J’étais horrifiée. Mes parents m’avaient souvent décrit les horreurs que les enchanteurs des Ténèbres commettaient, mais jamais ils n’avaient commis des horreurs pareilles.

« Mais pourquoi venez-vous dans ce collège en particulier ? demandai-je

 -  Nous sommes là pour planifier l’éradication de l’espèce humaine et des enchanteurs de la lumière. Nous y apprenons à déployer nos dons, afin de pouvoir le faire sans perdre aucun de nos membres. C’est pour cela que nous avons besoin d’un sacrifice ; en conséquence toi. Et puis, tes parents ne t’ont pas dit ? Dans ce collège, il y a les Chemins.

Voyant mon regard interrogateur, elle leva les yeux au ciel puis poursuivit :

 - Ce sont des passages sousterrains qui relient les villes des enchanteurs des ténèbres entres elles. C’est donc plus pratique pour rentrer chez nous le soir et pour rendre visite aux plus puissants qui restent chez eux, afin qu’ils nous apprennent leur magie. Un jour ou l’autre, il faut bien l’apprendre la vraie magie des Ténèbres. 

- Maintenant, dit sa sœur Hela, qui venait juste d’atterrir  nous allons te conduire là où personne ne te trouvera ! Il ne faudrait pas que quelqu’un te trouve et te sacrifie trop tôt ! » ajouta-t-elle avec un sourire mauvais. 


***
 

  Eris et sa sœur Hela me conduisirent dans une salle de classe où un professeur humain et une autre élève du collège étaient enfermés. Hela me poussa dedans et ferma la porte avec un sortilège que je ne connaissais pas. Toutes les issues étaient fermées par des sorts, il était impossible de sortir. J’étais désespérée. Je fis le tour de la pièce et je sentis une faiblesse de magie dans un des murs. Cela voulait dire qu’il y avait peut-être une issue !

  C’est alors que j’eus un dilemme. Soit j’utilisais mes pouvoirs pour me sortir de là mais ces deux humaines me verraient, alors que je n’avais aucune confiance en elles. Ou alors je restais là et je risquais de me faire brûler vive par le feu glacial des Ténèbres. Bien sûr, je choisis le premier choix, malgré le risque.

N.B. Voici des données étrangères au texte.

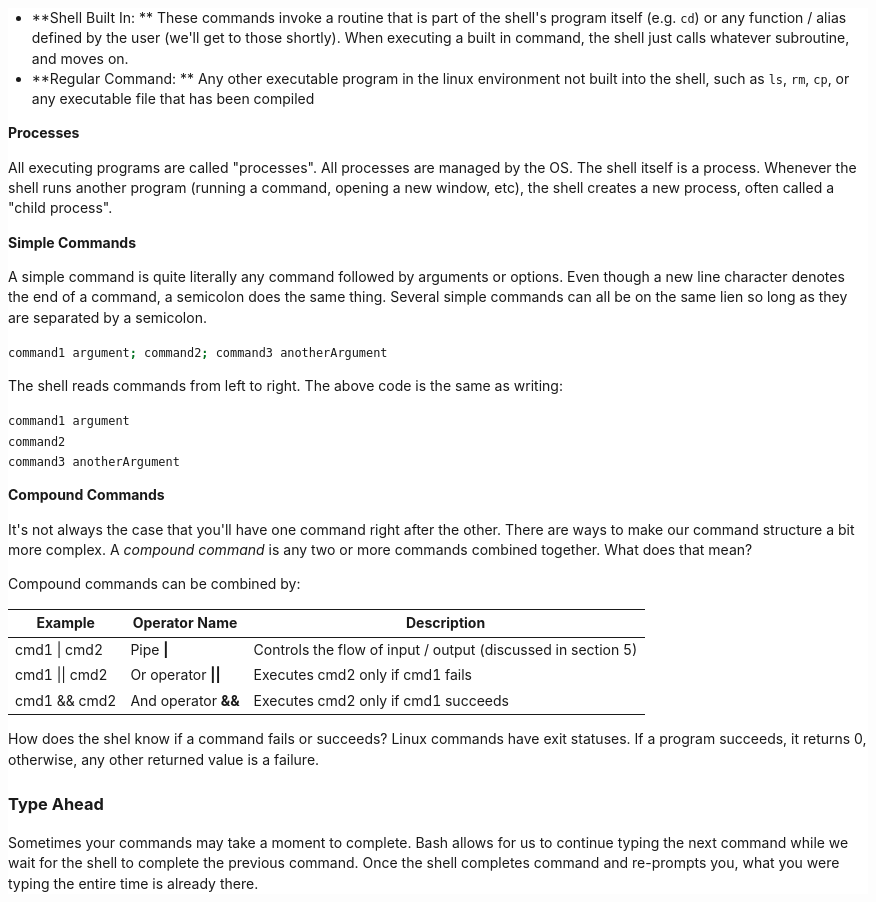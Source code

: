 - **Shell Built In: ** These commands invoke a routine that is part of the shell's program itself (e.g. `cd`) or any function / alias defined by the user (we'll get to those shortly). When executing a built in command, the shell just calls whatever subroutine, and moves on. 
- **Regular Command: ** Any other executable program in the linux environment not built into the shell, such as  `ls`, `rm`, `cp`,  or any executable file that has been compiled 

**Processes**

All executing programs are called "processes". All processes are managed by the OS. The shell itself is a process. Whenever the shell runs another program (running a command, opening a new window, etc), the shell creates a new process, often called a "child process". 



**Simple Commands**

A simple command is quite literally any command followed by arguments or options. Even though a new line character denotes the end of a command, a semicolon does the same thing. Several simple commands can all be on the same lien so long as they are separated by a semicolon. 

```bash
command1 argument; command2; command3 anotherArgument
```

The shell reads commands from left to right. The above code is the same as writing: 

```bash
command1 argument
command2 
command3 anotherArgument
```



**Compound Commands**

It's not always the case that you'll have one command right after the other. There are ways to make our command structure a bit more complex. A *compound command* is any two or more commands combined together. What does that mean? 

Compound commands can be combined by: 

| Example        | Operator Name        | Description                                                  |
| -------------- | -------------------- | ------------------------------------------------------------ |
| cmd1 \| cmd2   | Pipe **\|**          | Controls the flow of input / output (discussed in section 5) |
| cmd1 \|\| cmd2 | Or operator **\|\|** | Executes cmd2 only if cmd1 fails                             |
| cmd1 && cmd2   | And operator **&&**  | Executes cmd2 only if cmd1 succeeds                          |

How does the shel know if a command fails or succeeds? Linux commands have exit statuses. If a program succeeds, it returns 0, otherwise, any other returned value is a failure. 





### Type Ahead

Sometimes your commands may take a moment to complete. Bash allows for us to continue typing the next command while we wait for the shell to complete the previous command. Once the shell completes command and re-prompts you, what you were typing the entire time is already there.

 Je me suis concentrée et mes pouvoirs se sont déployés. Je sentis leurs forces dans mes mains et je pensai vraiment que cela marcherait et j’espérai. Mes pouvoirs retombèrent tout aussi rapidement. Ce fut une grande déception. Le pouvoir Ténébreux présent dans cette pièce était trop fort et trop présent pour que je puisse utiliser les miens. Il me fallait l’aide de quelqu’un.

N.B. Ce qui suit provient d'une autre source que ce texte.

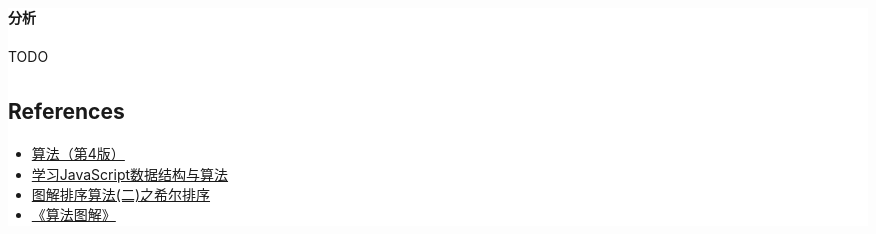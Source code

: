 #### 分析
TODO


## References
* [算法（第4版）](https://book.douban.com/subject/19952400/)
* [学习JavaScript数据结构与算法](https://book.douban.com/subject/26639401/)
* [图解排序算法(二)之希尔排序](https://www.cnblogs.com/chengxiao/p/6104371.html)
* [《算法图解》](https://book.douban.com/subject/26979890/)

« Moi je peux t’aider. » Je faillis faire une crise cardiaque. Une voix chuchotait dans ma tête ! C’était un pouvoir de Susurro, un chuchoteur. Un Susurro est une personne qui peut lire dans les pensées et qui peut vous parler dans votre tête. La fille dans la classe esquissa un sourire complice. C’était elle. Je repris espoir : enfin une autre enchanteresse !


 

***


 

Ensemble nous arrivâmes à briser le sort d’enfermement. Nous nous apprêtions à sortir en nous « téléportant », quand nous nous souvînmes du prof. Celui-ci n’avait rien dit depuis le début et semblait flotter au-dessus du sol. Son regard était vide. Soudain il commença à parler d’une voix ténébreuse et ses yeux commencèrent à tourner sur eux-mêmes :

« - Les enchanteurs de la lumière ne sortent pas d’ici sans payer le prix.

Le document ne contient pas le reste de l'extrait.